Harvard College students interested in Public Health at Universidad de Chile (UCH) may find the following courses particularly interesting:

° Conceptual Bases of the Public Health
In this course students identify the main models and theories that accompany the development and practices of the public health and the processes of health and illness. They learn and understand the main concepts and elements that involve the public health systems from the perspective of the political health policies and organization.

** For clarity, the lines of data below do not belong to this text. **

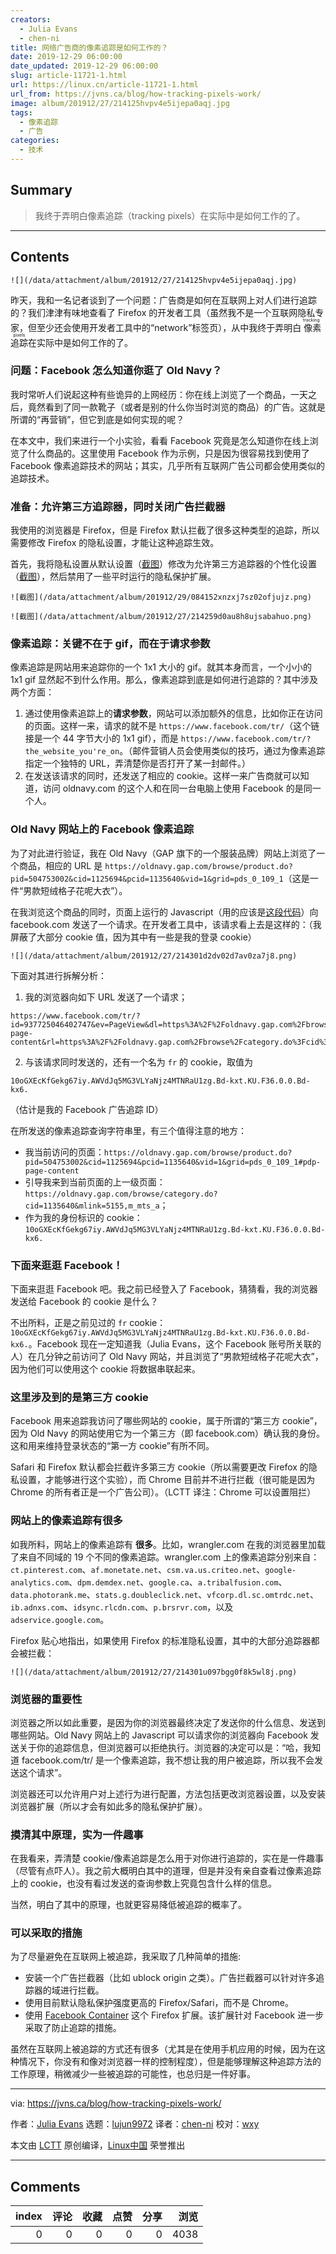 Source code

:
 ```yaml
---
creators:
  - Julia Evans
  - chen-ni
title: 网络广告商的像素追踪是如何工作的？
date: 2019-12-29 06:00:00
date_updated: 2019-12-29 06:00:00
slug: article-11721-1.html
url: https://linux.cn/article-11721-1.html
url_from: https://jvns.ca/blog/how-tracking-pixels-work/
image: album/201912/27/214125hvpv4e5ijepa0aqj.jpg
tags:
  - 像素追踪
  - 广告
categories:
  - 技术
---
```


## Summary

> 我终于弄明白像素追踪（tracking pixels）在实际中是如何工作的了。

***

<!-- more -->

## Contents

`![](/data/attachment/album/201912/27/214125hvpv4e5ijepa0aqj.jpg)`

昨天，我和一名记者谈到了一个问题：广告商是如何在互联网上对人们进行追踪的？我们津津有味地查看了 Firefox 的开发者工具（虽然我不是一个互联网隐私专家，但至少还会使用开发者工具中的“network”标签页），从中我终于弄明白<ruby> 像素追踪 <rt>  tracking pixels </rt></ruby>在实际中是如何工作的了。

### 问题：Facebook 怎么知道你逛了 Old Navy？

我时常听人们说起这种有些诡异的上网经历：你在线上浏览了一个商品，一天之后，竟然看到了同一款靴子（或者是别的什么你当时浏览的商品）的广告。这就是所谓的“再营销”，但它到底是如何实现的呢？

在本文中，我们来进行一个小实验，看看 Facebook 究竟是怎么知道你在线上浏览了什么商品的。这里使用 Facebook 作为示例，只是因为很容易找到使用了 Facebook 像素追踪技术的网站；其实，几乎所有互联网广告公司都会使用类似的追踪技术。

### 准备：允许第三方追踪器，同时关闭广告拦截器

我使用的浏览器是 Firefox，但是 Firefox 默认拦截了很多这种类型的追踪，所以需要修改 Firefox 的隐私设置，才能让这种追踪生效。

首先，我将隐私设置从默认设置（[截图](https://jvns.ca/images/trackers.png)）修改为允许第三方追踪器的个性化设置（[截图](https://jvns.ca/images/firefox-insecure-settings.png)），然后禁用了一些平时运行的隐私保护扩展。

`![截图](/data/attachment/album/201912/29/084152xnzxj7sz02ofjujz.png)`

`![截图](/data/attachment/album/201912/27/214259d0au8h8ujsabahuo.png)`

### 像素追踪：关键不在于 gif，而在于请求参数

像素追踪是网站用来追踪你的一个 1x1 大小的 gif。就其本身而言，一个小小的 1x1 gif 显然起不到什么作用。那么，像素追踪到底是如何进行追踪的？其中涉及两个方面：

1. 通过使用像素追踪上的**请求参数**，网站可以添加额外的信息，比如你正在访问的页面。这样一来，请求的就不是 `https://www.facebook.com/tr/`（这个链接是一个 44 字节大小的 1x1 gif），而是 `https://www.facebook.com/tr/?the_website_you're_on`。（邮件营销人员会使用类似的技巧，通过为像素追踪指定一个独特的 URL，弄清楚你是否打开了某一封邮件。）
2. 在发送该请求的同时，还发送了相应的 cookie。这样一来广告商就可以知道，访问 oldnavy.com 的这个人和在同一台电脑上使用 Facebook 的是同一个人。

### Old Navy 网站上的 Facebook 像素追踪

为了对此进行验证，我在 Old Navy（GAP 旗下的一个服装品牌）网站上浏览了一个商品，相应的 URL 是 `https://oldnavy.gap.com/browse/product.do?pid=504753002&cid=1125694&pcid=1135640&vid=1&grid=pds_0_109_1`（这是一件“男款短绒格子花呢大衣”）。

在我浏览这个商品的同时，页面上运行的 Javascript（用的应该是[这段代码](https://developers.facebook.com/docs/facebook-pixel/implementation/)）向 facebook.com 发送了一个请求。在开发者工具中，该请求看上去是这样的：（我屏蔽了大部分 cookie 值，因为其中有一些是我的登录 cookie）

`![](/data/attachment/album/201912/27/214301d2dv02d7av0za7j8.png)`

下面对其进行拆解分析：

1. 我的浏览器向如下 URL 发送了一个请求；

```shell
https://www.facebook.com/tr/?id=937725046402747&ev=PageView&dl=https%3A%2F%2Foldnavy.gap.com%2Fbrowse%2Fproduct.do%3Fpid%3D504753002%26cid%3D1125694%26pcid%3Dxxxxxx0%26vid%3D1%26grid%3Dpds_0_109_1%23pdp-page-content&rl=https%3A%2F%2Foldnavy.gap.com%2Fbrowse%2Fcategory.do%3Fcid%3D1135640%26mlink%3D5155%2Cm_mts_a&if=false&ts=1576684838096&sw=1920&sh=1080&v=2.9.15&r=stable&a=tmtealium&ec=0&o=30&fbp=fb.1.1576684798512.1946041422&it=15xxxxxxxxxx4&coo=false&rqm=GET
```
2. 与该请求同时发送的，还有一个名为 `fr` 的 cookie，取值为

```shell
10oGXEcKfGekg67iy.AWVdJq5MG3VLYaNjz4MTNRaU1zg.Bd-kxt.KU.F36.0.0.Bd-kx6.
```

（估计是我的 Facebook 广告追踪 ID）

在所发送的像素追踪查询字符串里，有三个值得注意的地方：

* 我当前访问的页面：`https://oldnavy.gap.com/browse/product.do?pid=504753002&cid=1125694&pcid=1135640&vid=1&grid=pds_0_109_1#pdp-page-content`
* 引导我来到当前页面的上一级页面：`https://oldnavy.gap.com/browse/category.do?cid=1135640&mlink=5155,m_mts_a`；
* 作为我的身份标识的 cookie：`10oGXEcKfGekg67iy.AWVdJq5MG3VLYaNjz4MTNRaU1zg.Bd-kxt.KU.F36.0.0.Bd-kx6.`

### 下面来逛逛 Facebook！

下面来逛逛 Facebook 吧。我之前已经登入了 Facebook，猜猜看，我的浏览器发送给 Facebook 的 cookie 是什么？

不出所料，正是之前见过的 `fr` cookie：`10oGXEcKfGekg67iy.AWVdJq5MG3VLYaNjz4MTNRaU1zg.Bd-kxt.KU.F36.0.0.Bd-kx6.`。Facebook 现在一定知道我（Julia Evans，这个 Facebook 账号所关联的人）在几分钟之前访问了 Old Navy 网站，并且浏览了“男款短绒格子花呢大衣”，因为他们可以使用这个 cookie 将数据串联起来。

### 这里涉及到的是第三方 cookie

Facebook 用来追踪我访问了哪些网站的 cookie，属于所谓的“第三方 cookie”，因为 Old Navy 的网站使用它为一个第三方（即 facebook.com）确认我的身份。这和用来维持登录状态的“第一方 cookie”有所不同。

Safari 和 Firefox 默认都会拦截许多第三方 cookie（所以需要更改 Firefox 的隐私设置，才能够进行这个实验），而 Chrome 目前并不进行拦截（很可能是因为 Chrome 的所有者正是一个广告公司）。（LCTT 译注：Chrome 可以设置阻拦）

### 网站上的像素追踪有很多

如我所料，网站上的像素追踪有 **很多**。比如，wrangler.com 在我的浏览器里加载了来自不同域的 19 个不同的像素追踪。wrangler.com 上的像素追踪分别来自：`ct.pinterest.com`、`af.monetate.net`、`csm.va.us.criteo.net`、`google-analytics.com`、`dpm.demdex.net`、`google.ca`、`a.tribalfusion.com`、`data.photorank.me`、`stats.g.doubleclick.net`、`vfcorp.dl.sc.omtrdc.net`、`ib.adnxs.com`、`idsync.rlcdn.com`、`p.brsrvr.com`，以及 `adservice.google.com`。

Firefox 贴心地指出，如果使用 Firefox 的标准隐私设置，其中的大部分追踪器都会被拦截：

`![](/data/attachment/album/201912/27/214301u097bgg0f8k5wl8j.png)`

### 浏览器的重要性

浏览器之所以如此重要，是因为你的浏览器最终决定了发送你的什么信息、发送到哪些网站。Old Navy 网站上的 Javascript 可以请求你的浏览器向 Facebook 发送关于你的追踪信息，但浏览器可以拒绝执行。浏览器的决定可以是：“哈，我知道 facebook.com/tr/ 是一个像素追踪，我不想让我的用户被追踪，所以我不会发送这个请求”。

浏览器还可以允许用户对上述行为进行配置，方法包括更改浏览器设置，以及安装浏览器扩展（所以才会有如此多的隐私保护扩展）。

### 摸清其中原理，实为一件趣事

在我看来，弄清楚 cookie/像素追踪是怎么用于对你进行追踪的，实在是一件趣事（尽管有点吓人）。我之前大概明白其中的道理，但是并没有亲自查看过像素追踪上的 cookie，也没有看过发送的查询参数上究竟包含什么样的信息。

当然，明白了其中的原理，也就更容易降低被追踪的概率了。

### 可以采取的措施

为了尽量避免在互联网上被追踪，我采取了几种简单的措施:

* 安装一个广告拦截器（比如 ublock origin 之类）。广告拦截器可以针对许多追踪器的域进行拦截。
* 使用目前默认隐私保护强度更高的 Firefox/Safari，而不是 Chrome。
* 使用 [Facebook Container](https://addons.mozilla.org/en-CA/firefox/addon/facebook-container/) 这个 Firefox 扩展。该扩展针对 Facebook 进一步采取了防止追踪的措施。

虽然在互联网上被追踪的方式还有很多（尤其是在使用手机应用的时候，因为在这种情况下，你没有和像对浏览器一样的控制程度），但是能够理解这种追踪方法的工作原理，稍微减少一些被追踪的可能性，也总归是一件好事。

---

via: <https://jvns.ca/blog/how-tracking-pixels-work/>

作者：[Julia Evans](https://jvns.ca/) 选题：[lujun9972](https://github.com/lujun9972) 译者：[chen-ni](https://github.com/chen-ni) 校对：[wxy](https://github.com/wxy)

本文由 [LCTT](https://github.com/LCTT/TranslateProject) 原创编译，[Linux中国](https://linux.cn/) 荣誉推出

***

## Comments


|   index |   评论 |   收藏 |   点赞 |   分享 |   浏览 |
|--------:|-------:|-------:|-------:|-------:|-------:|
|       0 |      0 |      0 |      0 |      0 |   4038 |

° Updates and Projections in Health
This class offers an extensive and integral survey of the most current and prominent health problems, explaining their magnitude, characteristics, and importance in addition to identifying the ways in which they can be confronted. The contents of this class include concepts of health and illnesses, determining factors of the health conditions, and vital areas of health problems.

° Introduction to the Health Public Policies
This course aims to provide students with tools to analyze and discuss problems and solutions offered by the new health systems developed in Latin America, giving special emphasis to the Chilean public and private health systems.

° Demography I
In this class students will study the variables governing demographic change and the state of the population, considering the historic, epidemiological and demographic evolution of Latin America and Chile.

° Biological Conservation 
Conservación Biológica introduces the students to the conceptual bases of biology for conservation, including philosophy, theory and studies on conservation, and biodiversity with special emphasis on Latin America. Biological conservation is shown as a social and biological problem, where the multidisciplinary approach is critical.

° Environmental Pollution
Contaminación Medioambiental studies the main environmental pollutants including the atmospheric, water (superficial and underground water), and ground contamination. Students also study the effects of toxic and dangerous waste in Chile, especially in the mining and forest areas. It then explores the biological, chemical and physical strategies to treat environmental pollution.

° Ecology (CEC-814)
Ecología help students understand the factors that explain the distribution and abundance of biologic organisms across time and space, ranging from the individual to communities and ecosystems. It explores the ecology of individuals and research protocols, niche theory, and principles of energy assignment. The course also examines population ecology, growth, and population regulation. This class is taught by Professor Ramiro Bustamante.